I've been pretty successful in making simulated machines in VMware both on Windows and on the Mac to sort of whiteboard things and make sure software will work. However, I have not yet found a way to build an image from a VMware virtual host that I could burn down onto a hard disk. There are third party tools like
Acronis that will let me take an image of a machine with an OS on it, but they don't boot well within VMware because they do tricky stuff during boot. For example with Acronis, I get the bootloader to work, but it doesn't like any of the mouses or keyboards I've attached to it, it can't see the drives (VMware emulates drives kind of weirdly), and is generally just useless in the virtual environment.
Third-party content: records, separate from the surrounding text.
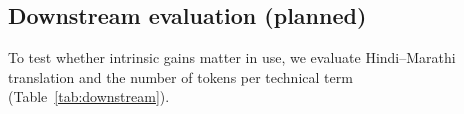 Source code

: \subsection{Downstream evaluation (planned)}
\label{sec:downstream}

To test whether intrinsic gains matter in use, we evaluate Hindi--Marathi translation and
the number of tokens per technical term (Table~\ref{tab:downstream}).

\begin{table}[t]
\centering
\small
{}
\caption{Downstream evaluation.}
\label{tab:downstream}
\end{table} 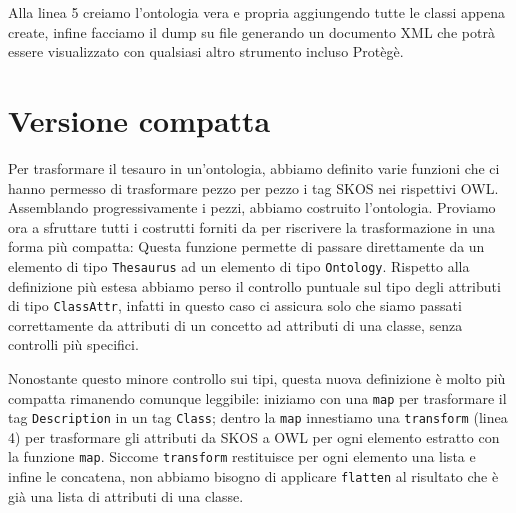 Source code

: Alla linea 5 creiamo l'ontologia vera e propria aggiungendo tutte le classi appena create, infine facciamo il dump su file generando un documento XML che potrà essere visualizzato con qualsiasi altro strumento incluso Protègè.
\section{Versione compatta}
Per trasformare il tesauro in un'ontologia, abbiamo definito varie funzioni che ci hanno permesso di trasformare pezzo per pezzo i tag SKOS nei rispettivi OWL. Assemblando progressivamente i pezzi, abbiamo costruito l'ontologia. Proviamo ora a sfruttare tutti i costrutti forniti da \cduce per riscrivere la trasformazione in una forma più compatta:
Questa funzione permette di passare direttamente da un elemento di tipo \verb|Thesaurus| ad un elemento di tipo \verb|Ontology|. Rispetto alla definizione più estesa abbiamo perso il controllo puntuale sul tipo degli attributi di tipo \verb|ClassAttr|, infatti in questo caso \cduce ci assicura solo che siamo passati correttamente da attributi di un concetto ad attributi di una classe, senza controlli più specifici.

Nonostante questo minore controllo sui tipi, questa nuova definizione è molto più compatta rimanendo comunque leggibile: iniziamo con una \verb|map| per trasformare il tag \verb|Description| in un tag \verb|Class|; dentro la \verb|map| innestiamo una \verb|transform| (linea 4) per trasformare gli attributi da SKOS a OWL per ogni elemento estratto con la funzione \verb|map|. Siccome \verb|transform| restituisce per ogni elemento una lista e infine le concatena, non abbiamo bisogno di applicare \verb|flatten| al risultato che è già una lista di attributi di una classe.

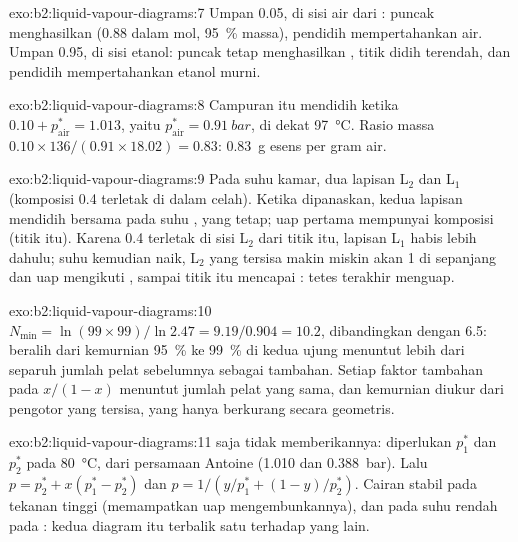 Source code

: \begin{solution}{exo:b2:liquid-vapour-diagrams:7}
Umpan 0.05, di sisi air dari : puncak menghasilkan  (0.88
dalam mol, 95~\% massa), pendidih mempertahankan air. Umpan 0.95, di sisi
etanol: puncak tetap menghasilkan , titik didih terendah, dan
pendidih mempertahankan etanol murni.
\end{solution}

\begin{solution}{exo:b2:liquid-vapour-diagrams:8}
Campuran itu mendidih ketika $0.10 + p^*_{\text{air}} = 1.013$, yaitu
$p^*_{\text{air}} = \qty{0.91}{bar}$, di dekat \qty{97}{\degreeCelsius}.
Rasio massa $0.10 \times 136/(0.91 \times 18.02) = 0.83$: \qty{0.83}{g}
esens per gram air.
\end{solution}

\begin{solution}{exo:b2:liquid-vapour-diagrams:9}
Pada suhu kamar, dua lapisan L$_2$ dan L$_1$ (komposisi 0.4 terletak di
dalam celah). Ketika dipanaskan, kedua lapisan mendidih bersama pada suhu
, yang tetap; uap pertama mempunyai komposisi 
(titik itu). Karena 0.4 terletak di sisi L$_2$ dari titik itu, lapisan
L$_1$ habis lebih dahulu; suhu kemudian naik, L$_2$ yang tersisa makin
miskin akan 1 di sepanjang  dan uap mengikuti , sampai titik itu mencapai : tetes terakhir menguap.
\end{solution}

\begin{solution}{exo:b2:liquid-vapour-diagrams:10}
$N_{\min} = \ln(99 \times 99)/\ln 2.47 = 9.19/0.904 = 10.2$, dibandingkan
dengan 6.5: beralih dari kemurnian 95~\% ke 99~\% di kedua ujung menuntut
lebih dari separuh jumlah pelat sebelumnya sebagai tambahan. Setiap faktor
tambahan pada $x/(1 - x)$ menuntut jumlah pelat yang sama, dan kemurnian
diukur dari pengotor yang tersisa, yang hanya berkurang secara geometris.
\end{solution}

\begin{solution}{exo:b2:liquid-vapour-diagrams:11}
 saja tidak memberikannya: diperlukan $p_1^*$ dan $p_2^*$
pada \qty{80}{\degreeCelsius}, dari persamaan Antoine (1.010 dan
\qty{0.388}{bar}). Lalu $p = p_2^* + x(p_1^* - p_2^*)$ dan
$p = 1/(y/p_1^* + (1 -
y)/p_2^*)$. Cairan stabil pada tekanan tinggi
(memampatkan uap mengembunkannya), dan pada suhu rendah pada : kedua diagram itu terbalik satu terhadap yang lain.
\end{solution}

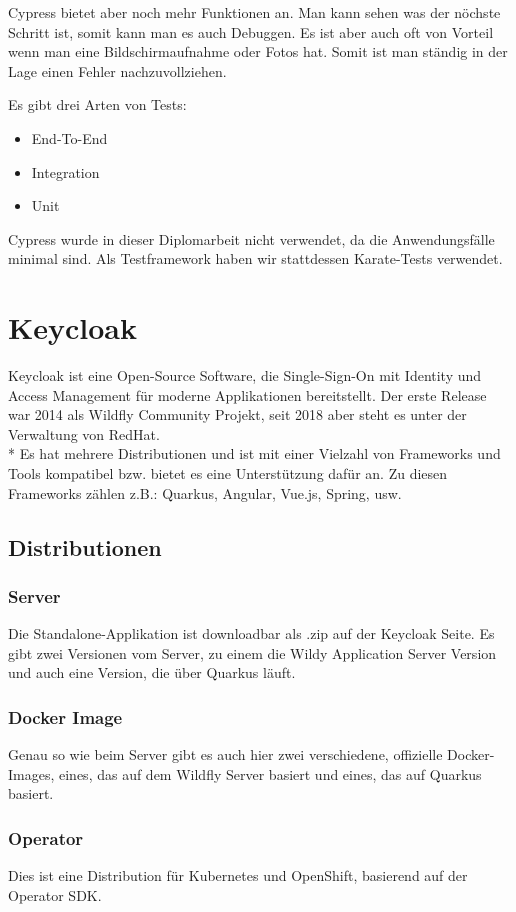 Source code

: Cypress bietet aber noch mehr Funktionen an. Man kann sehen was der nöchste Schritt ist, somit kann man es auch Debuggen.
Es ist aber auch oft von Vorteil wenn man eine Bildschirmaufnahme oder Fotos hat. Somit ist man ständig in der Lage einen 
Fehler nachzuvollziehen.

Es gibt drei Arten von Tests:

\begin{itemize}
    \item End-To-End
    \item Integration
    \item Unit
\end{itemize}
Cypress wurde in dieser Diplomarbeit nicht verwendet, da die Anwendungsfälle minimal sind.
 Als Testframework haben wir stattdessen Karate-Tests verwendet.

\pagebreak
\section{Keycloak}
\author{Benjamin Besic}
Keycloak ist eine Open-Source Software, die Single-Sign-On mit Identity und Access Management für moderne Applikationen bereitstellt. Der erste Release war 2014 als Wildfly Community Projekt, seit 2018 aber steht es unter der Verwaltung von RedHat. \cite{KeycloakWiki}  \\* 
Es hat mehrere Distributionen und ist mit einer Vielzahl von Frameworks und Tools kompatibel bzw. bietet es eine Unterstützung dafür an. Zu diesen Frameworks zählen z.B.: Quarkus, Angular, Vue.js, Spring, usw. \cite{KeyCloakDZone}

\subsection{Distributionen}
\subsubsection{Server}
Die Standalone-Applikation ist downloadbar als .zip auf der Keycloak Seite. Es gibt zwei Versionen vom Server, zu einem die Wildy Application Server Version und auch eine Version, die über Quarkus läuft.
\subsubsection{Docker Image}
Genau so wie beim Server gibt es auch hier zwei verschiedene, offizielle Docker-Images, eines, das auf dem Wildfly Server basiert und eines, das auf Quarkus basiert.
\subsubsection{Operator}
Dies ist eine Distribution für Kubernetes und OpenShift, basierend auf der Operator SDK. \cite{KeyCloakDZone}
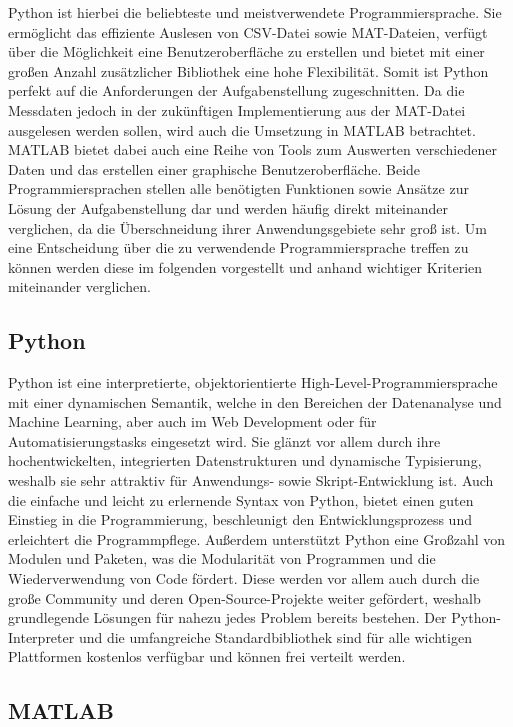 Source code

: Python ist hierbei die beliebteste und meistverwendete Programmiersprache.\cite{dataSciLang} Sie ermöglicht das effiziente Auslesen von CSV-Datei sowie MAT-Dateien, verfügt über die Möglichkeit eine Benutzeroberfläche zu erstellen und bietet mit einer großen Anzahl zusätzlicher Bibliothek eine hohe Flexibilität. Somit ist Python perfekt auf die Anforderungen der Aufgabenstellung zugeschnitten. Da die Messdaten jedoch in der zukünftigen Implementierung aus der MAT-Datei ausgelesen werden sollen, wird auch die Umsetzung in MATLAB betrachtet. MATLAB bietet dabei auch eine Reihe von Tools zum Auswerten verschiedener Daten und das erstellen einer graphische Benutzeroberfläche. Beide Programmiersprachen stellen alle benötigten Funktionen sowie Ansätze zur Lösung der Aufgabenstellung dar und werden häufig direkt miteinander verglichen, da die Überschneidung ihrer Anwendungsgebiete sehr groß ist. Um eine Entscheidung über die zu verwendende Programmiersprache treffen zu können werden diese im folgenden vorgestellt und anhand wichtiger Kriterien miteinander verglichen.

\subsection{Python}

Python ist eine interpretierte, objektorientierte High-Level-Programmiersprache mit einer dynamischen Semantik, welche in den Bereichen der Datenanalyse und Machine Learning, aber auch im Web Development oder für Automatisierungstasks eingesetzt wird. Sie glänzt vor allem durch ihre hochentwickelten, integrierten Datenstrukturen und dynamische Typisierung, weshalb sie sehr attraktiv für Anwendungs- sowie Skript-Entwicklung ist. Auch die einfache und leicht zu erlernende Syntax von Python, bietet einen guten Einstieg in die Programmierung, beschleunigt den Entwicklungsprozess und erleichtert die Programmpflege. Außerdem unterstützt Python eine Großzahl von Modulen und Paketen, was die Modularität von Programmen und die Wiederverwendung von Code fördert. Diese werden vor allem auch durch die große Community und deren Open-Source-Projekte weiter gefördert, weshalb grundlegende Lösungen für nahezu jedes Problem bereits bestehen. Der Python-Interpreter und die umfangreiche Standardbibliothek sind für alle wichtigen Plattformen kostenlos verfügbar und können frei verteilt werden.\cite{whatIsPython}\cite{pythonBeginners}

\subsection{MATLAB}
Anyone building "buildout" images from VMware? Is there a better solution? At this point, I'm considering just running VMware on everything and bringing up whichever image I want to run, but I am hesitant to live entirely virtually on my machines (such as an HPC cluster), despite the niceties of it. The logistics just strike me as a complete nightmare (maybe somebody has done all the heavy lifting on this and there's a guide).
The other problem is that I cannot take an image built in VMware Fusion on the Mac and run it on the Windows machines ("This image was created with a version of VMware that has more features than this version."). So while I can build an image I'm happy with on my primary machine (the Mac), I eventually have to replicate that work on the PC, which I wind up doing over RDP or something silly like that. Pain in the ass, all of it.